20 years ago, robots were stuck in the factories, working behind fences and safeguarding systems. Today, robotics is mainstream, and giant corporations from Google to Toyota and Amazon invest billions into the field. The recent rise of service robots forecasts a human–robot collaborative society, however, no one really knows what will be the rules of a safe and productive co-existence. One of the robotics community’s major tasks is to streamline development trends, work on the harmonization of technological advancement, legislations, standards and the society. The talk introduces the key areas—from self-driving cars to medical assistive devices—where the biggest leap in robotics has been observed, looking into the key enabling technologies and foreseeable consequences. Driven by the huge potential economic benefits, full automation will hit the roads within a few years, while there are numerous open technological and safety issues. In medicine, advanced robotic technology has been used to make surgeries safer, more precise or to access and manipulate tissue in micro scale, yet using only robotic technology also means that surgeons lose their manual dexterity and practice to perform classical surgeries. The current requirement of possible human intervention will not hold for long in either domain, however, anomalies do happen. As it is foreseen, robotic technology can only be superior on average measured against humans. The engineering community aims to promote cutting edge technology, to connect the developers and link them to the users of these services, while sharing the responsibility for these new technologies radically changing the way we live.

Short Biography

 

Tamás Haidegger received his M.Sc. degrees from the Budapest University of Technology and Economics (BME) in Electrical Engineering and Biomedical Engineering in 2006 and 2008, respectively. His Ph.D. thesis (2011) was based on a neurosurgical robot he helped developing when he was a visiting scholar at the Johns Hopkins University. His main field of research is control/teleoperation of surgical robots, image-guided therapy and supportive medical technologies. Currently, he is an adjunct professor at the Óbuda University, serving as the deputy director of the Antal Bejczy Center for Intelligent Robotic. Besides, he is a research area manager at the Austrian Center of Medical Innovation and Technology (ACMIT), working on minimally invasive surgical simulation and training, medical robotics and usability/workflow assessment through ontologies.

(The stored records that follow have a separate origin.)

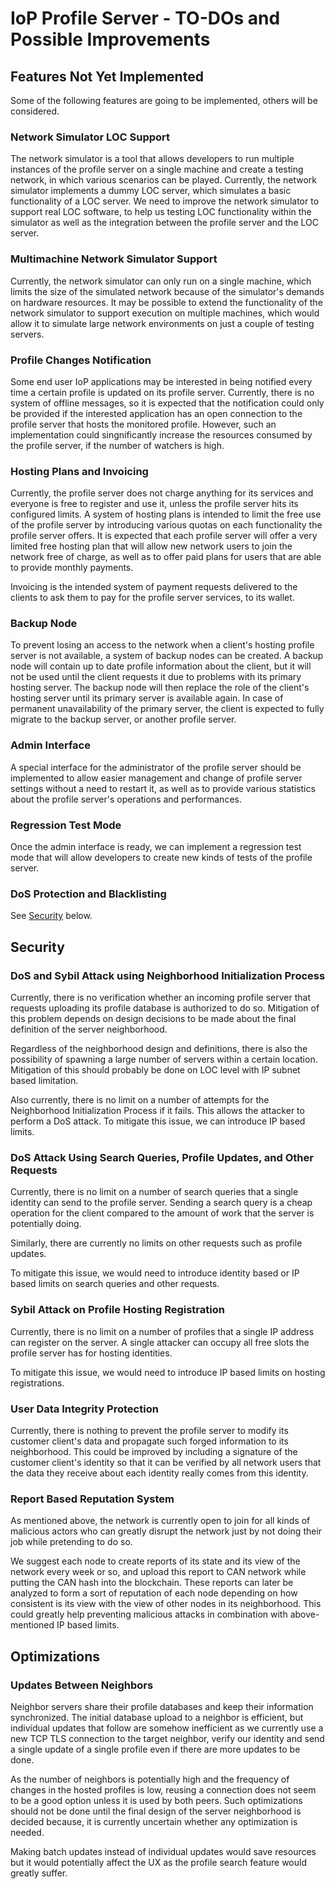 # IoP Profile Server - TO-DOs and Possible Improvements



## Features Not Yet Implemented

Some of the following features are going to be implemented, others will be considered.

### Network Simulator LOC Support

The network simulator is a tool that allows developers to run multiple instances of the profile server on a single machine and create a testing network, 
in which various scenarios can be played. Currently, the network simulator implements a dummy LOC server, which simulates a basic functionality of a LOC server.
We need to improve the network simulator to support real LOC software, to help us testing LOC functionality within the simulator as well as the integration 
between the profile server and the LOC server.


### Multimachine Network Simulator Support

Currently, the network simulator can only run on a single machine, which limits the size of the simulated network because of the simulator's demands on hardware resources.
It may be possible to extend the functionality of the network simulator to support execution on multiple machines, which would allow it to simulate large 
network environments on just a couple of testing servers.


### Profile Changes Notification

Some end user IoP applications may be interested in being notified every time a certain profile is updated on its profile server.
Currently, there is no system of offline messages, so it is expected that the notification could only be provided if the interested application 
has an open connection to the profile server that hosts the monitored profile. However, such an implementation could singnificantly increase
the resources consumed by the profile server, if the number of watchers is high.


### Hosting Plans and Invoicing

Currently, the profile server does not charge anything for its services and everyone is free to register and use it, unless the profile server hits 
its configured limits. A system of hosting plans is intended to limit the free use of the profile server by introducing various quotas on each 
functionality the profile server offers. It is expected that each profile server will offer a very limited free hosting plan that will allow 
new network users to join the network free of charge, as well as to offer paid plans for users that are able to provide monthly payments.

Invoicing is the intended system of payment requests delivered to the clients to ask them to pay for the profile server services, to its wallet.


### Backup Node

To prevent losing an access to the network when a client's hosting profile server is not available, a system of backup nodes can be created.
A backup node will contain up to date profile information about the client, but it will not be used until the client requests it due to problems 
with its primary hosting server. The backup node will then replace the role of the client's hosting server until its primary server is available again.
In case of permanent unavailability of the primary server, the client is expected to fully migrate to the backup server, or another profile server.



### Admin Interface

A special interface for the administrator of the profile server should be implemented to allow easier management and change of profile server settings 
without a need to restart it, as well as to provide various statistics about the profile server's operations and performances.


### Regression Test Mode

Once the admin interface is ready, we can implement a regression test mode that will allow developers to create new kinds of tests of the profile server.




### DoS Protection and Blacklisting

See [Security](#security) below.


## Security

### DoS and Sybil Attack using Neighborhood Initialization Process

Currently, there is no verification whether an incoming profile server that requests uploading its profile database is authorized to do so. 
Mitigation of this problem depends on design decisions to be made about the final definition of the server neighborhood.

Regardless of the neighborhood design and definitions, there is also the possibility of spawning a large number of servers within a certain location.
Mitigation of this should probably be done on LOC level with IP subnet based limitation.

Also currently, there is no limit on a number of attempts for the Neighborhood Initialization Process if it fails. This allows the attacker to 
perform a DoS attack. To mitigate this issue, we can introduce IP based limits.


### DoS Attack Using Search Queries, Profile Updates, and Other Requests

Currently, there is no limit on a number of search queries that a single identity can send to the profile server. Sending a search query is a cheap 
operation for the client compared to the amount of work that the server is potentially doing.

Similarly, there are currently no limits on other requests such as profile updates.

To mitigate this issue, we would need to introduce identity based or IP based limits on search queries and other requests.


### Sybil Attack on Profile Hosting Registration

Currently, there is no limit on a number of profiles that a single IP address can register on the server. A single attacker can occupy all free slots 
the profile server has for hosting identities. 

To mitigate this issue, we would need to introduce IP based limits on hosting registrations.



### User Data Integrity Protection

Currently, there is nothing to prevent the profile server to modify its customer client's data and propagate such forged information to its neighborhood. 
This could be improved by including a signature of the customer client's identity so that it can be verified by all network users that the data 
they receive about each identity really comes from this identity.


### Report Based Reputation System

As mentioned above, the network is currently open to join for all kinds of malicious actors who can greatly disrupt the network just by not doing 
their job while pretending to do so. 

We suggest each node to create reports of its state and its view of the network every week or so, and upload this report to CAN network while putting 
the CAN hash into the blockchain. These reports can later be analyzed to form a sort of reputation of each node depending on how consistent 
is its view with the view of other nodes in its neighborhood. This could greatly help preventing malicious attacks in combination with above-mentioned 
IP based limits.



## Optimizations

### Updates Between Neighbors

Neighbor servers share their profile databases and keep their information synchronized. The initial database upload to a neighbor is efficient, 
but individual updates that follow are somehow inefficient as we currently use a new TCP TLS connection to the target neighbor, verify our identity 
and send a single update of a single profile even if there are more updates to be done. 

As the number of neighbors is potentially high and the frequency of changes in the hosted profiles is low, reusing a connection does not seem 
to be a good option unless it is used by both peers. Such optimizations should not be done until the final design of the server neighborhood 
is decided because, it is currently uncertain whether any optimization is needed.

Making batch updates instead of individual updates would save resources but it would potentially affect the UX as the profile search feature would 
greatly suffer. 



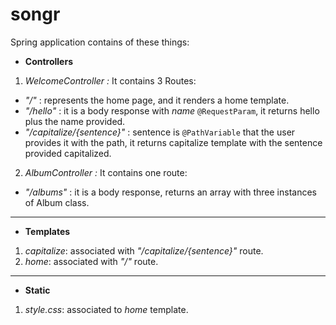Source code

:# songr
Spring application contains of these things:

- **Controllers**
1. *WelcomeController :*
It contains 3 Routes:
- *"/"* : represents the home page, and it renders a home template.  
- *"/hello"* : it is a body response with *name* `@RequestParam`, it returns hello plus the name provided.
- *"/capitalize/{sentence}"* : sentence is `@PathVariable` that the user provides it with the path, it returns capitalize template with the sentence provided capitalized.

2. *AlbumController :*
It contains one route:
- *"/albums"* : it is a body response, returns an array with three instances of Album class.
---
- **Templates**
1. *capitalize*: associated with *"/capitalize/{sentence}"* route.
2. *home*: associated with *"/"* route.
---
- **Static**
1. *style.css*: associated to *home* template.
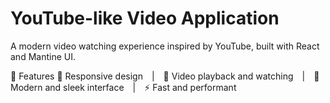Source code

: # YouTube-like Video Application
A modern video watching experience inspired by YouTube, built with React and Mantine UI.

🚀 Features
📱 Responsive design | 🎥 Video playback and watching | 🎨 Modern and sleek interface | ⚡ Fast and performant
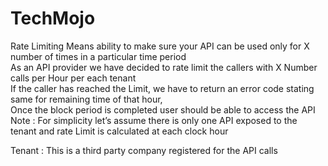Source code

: # TechMojo
Rate Limiting Means ability to make sure your API can be used only for X number of times in a
particular time period     
As an API provider we have decided to rate limit the callers with X Number calls per Hour per
each tenant        
If the caller has reached the Limit, we have to return an error code stating same for remaining
time of that hour,          
Once the block period is completed user should be able to access the API         
Note : For simplicity let’s assume there is only one API exposed to the tenant and rate Limit is
calculated at each clock hour   
      
Tenant : This is a third party company registered for the API calls
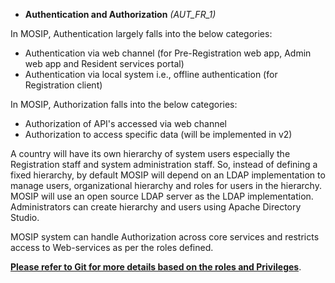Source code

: * **Authentication and Authorization** _(AUT_FR_1)_

In MOSIP, Authentication largely falls into the below categories:
* Authentication via web channel (for Pre-Registration web app, Admin web app and Resident services portal)
* Authentication via local system i.e., offline authentication (for Registration client)

In MOSIP, Authorization falls into the below categories:
* Authorization of API's accessed via web channel
* Authorization to access specific data (will be implemented in v2)

A country will have its own hierarchy of system users especially the Registration staff and system administration staff. So, instead of defining a fixed hierarchy, by default MOSIP will depend on an LDAP implementation to manage users, organizational hierarchy and roles for users in the hierarchy. MOSIP will use an open source LDAP server as the LDAP implementation. Administrators can create hierarchy and users using Apache Directory Studio.

MOSIP system can handle Authorization across core services and restricts access to Web-services as per the roles defined. 

[**Please refer to Git for more details based on the roles and Privileges**](/mosip/mosip/blob/master/docs/requirements/MOSIP_Roles%20and%20Responsibility_Matrix_16Jan19.xlsx). 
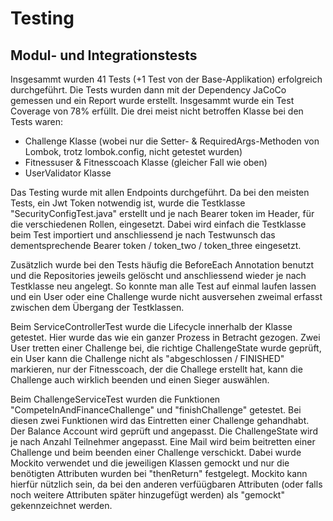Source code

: # Testing

## Modul- und Integrationstests
Insgesammt wurden 41 Tests (+1 Test von der Base-Applikation) erfolgreich durchgeführt. Die Tests wurden dann mit der Dependency JaCoCo gemessen und ein Report wurde erstellt. Insgesammt wurde ein Test Coverage von 78% erfüllt. Die drei meist nicht betroffen Klasse bei den Tests waren:
- Challenge Klasse (wobei nur die Setter- & RequiredArgs-Methoden von Lombok, trotz lombok.config, nicht getestet wurden)
- Fitnessuser & Fitnesscoach Klasse (gleicher Fall wie oben)
- UserValidator Klasse

Das Testing wurde mit allen Endpoints durchgeführt. Da bei den meisten Tests, ein Jwt Token notwendig ist, wurde die Testklasse "SecurityConfigTest.java" erstellt und je nach Bearer token im Header, für die verschiedenen Rollen, eingesetzt. Dabei wird einfach die Testklasse beim Test importiert und anschliessend je nach Testwunsch das dementsprechende Bearer token / token_two / token_three eingesetzt.

Zusätzlich wurde bei den Tests häufig die BeforeEach Annotation benutzt und die Repositories jeweils gelöscht und anschliessend wieder je nach Testklasse neu angelegt. So konnte man alle Test auf einmal laufen lassen und ein User oder eine Challenge wurde nicht ausversehen zweimal erfasst zwischen dem Übergang der Testklassen.

Beim ServiceControllerTest wurde die Lifecycle innerhalb der Klasse getestet. Hier wurde das wie ein ganzer Prozess in Betracht gezogen. Zwei User tretten einer Challenge bei, die richtige ChallengeState wurde geprüft, ein User kann die Challenge nicht als "abgeschlossen / FINISHED" markieren, nur der Fitnesscoach, der die Challege erstellt hat, kann die Challenge auch wirklich beenden und einen Sieger auswählen.

Beim ChallengeServiceTest wurden die Funktionen "CompeteInAndFinanceChallenge" und "finishChallenge" getestet. Bei diesen zwei Funktionen wird das Eintretten einer Challenge gehandhabt. Der Balance Account wird geprüft und angepasst. Die ChallengeState wird je nach Anzahl Teilnehmer angepasst. Eine Mail wird beim beitretten einer Challenge und beim beenden einer Challenge verschickt. Dabei wurde Mockito verwendet und die jeweiligen Klassen gemockt und nur die benötigten Attributen wurden bei "thenReturn" festgelegt. Mockito kann hierfür nützlich sein, da bei den anderen verfüügbaren Attributen (oder falls noch weitere Attributen später hinzugefügt werden) als "gemockt" gekennzeichnet werden.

Tamás is an active member of various other professional organizations, including the IEEE Robotics an Automation Society, IEEE EMBC, euRobotics aisbl and MICCAI. He is a national delegate to an ISO/IEC standardization committee focusing on the safety and performance of medical robots. He has co-authored more than 130 peer reviewed papers published at various scientific meeting and conference proceedings, refereed journals and books in the field of biomedical/control engineering and computer-integrated surgery. He has been maintaining a professional blog on medical robotic technologies for over 8 years: surgrob.blogspot.com. Tamás is a passionate photographer, rock climber and an advocate of city-biking. More information of Dr. Haidegger can be found: http://irob.uni-obuda.hu/.


 




Dr. ir. Clara Ionescu
Ghent University

Faculty of Applied Sciences

Department of Electrical engineering, Systems and Automation
Research group on Dynamical Systems and Control (DySC)

 
 
Title: 
Regulating Depth of Anesthesia: we are so different, yet so much alike


 
 

Abstract:

Depth of anesthesia (DOA) control paradigm is not new, yet it captured lately renewed interest from the research community due to the increase necessity in personalized medicine and integration of patient socio-bio-emo response in the cyber-physical world of today’s healthcare. This keynote addresses this problem from a system engineering standpoint, whereas the role of patient’s response is analysed and quantified into suitable tools for closed loop DOA control. The solution proposed is rather an “operator guide” and not a fully automatic assist device. The operator in this case is obviously the clinician who plays the role of God even for a limited time during general anesthesia operative procedures. Real life cases are presented and illustrate the necessity of an integrated approach.

 

Short Biography

Clara M. Ionescu was born in 1979, Cimpulung, Romania. She received the M.Sc. degree in industrial informatics and automation from ”Dunarea de Jos” University, Galati, Romania, in 2003. She obtained the Ph.D. degree at Ghent University, Gent, Belgium in 2009, on the identification of the human respiratory system by means of fractional order models. Currently, she is a professor in the same university, involved in several international projects, with both industrial and biomedical applications, in identification and control. Her main research interests are in biomedical applications, with identification and advanced control objectives in drug delivery systems, multi-drug interaction systems, diagnosis procedures for respiratory diseases and the problematic of nanorobot medicine from control engineering point of view. C. Ionescu has been the holder of a prestigious post-doctoral grant from Flanders Research Center (FWO) during 2011-2016. More information of Dr. ir. Ionescu can be found: http://users.ugent.be/~cionescu/.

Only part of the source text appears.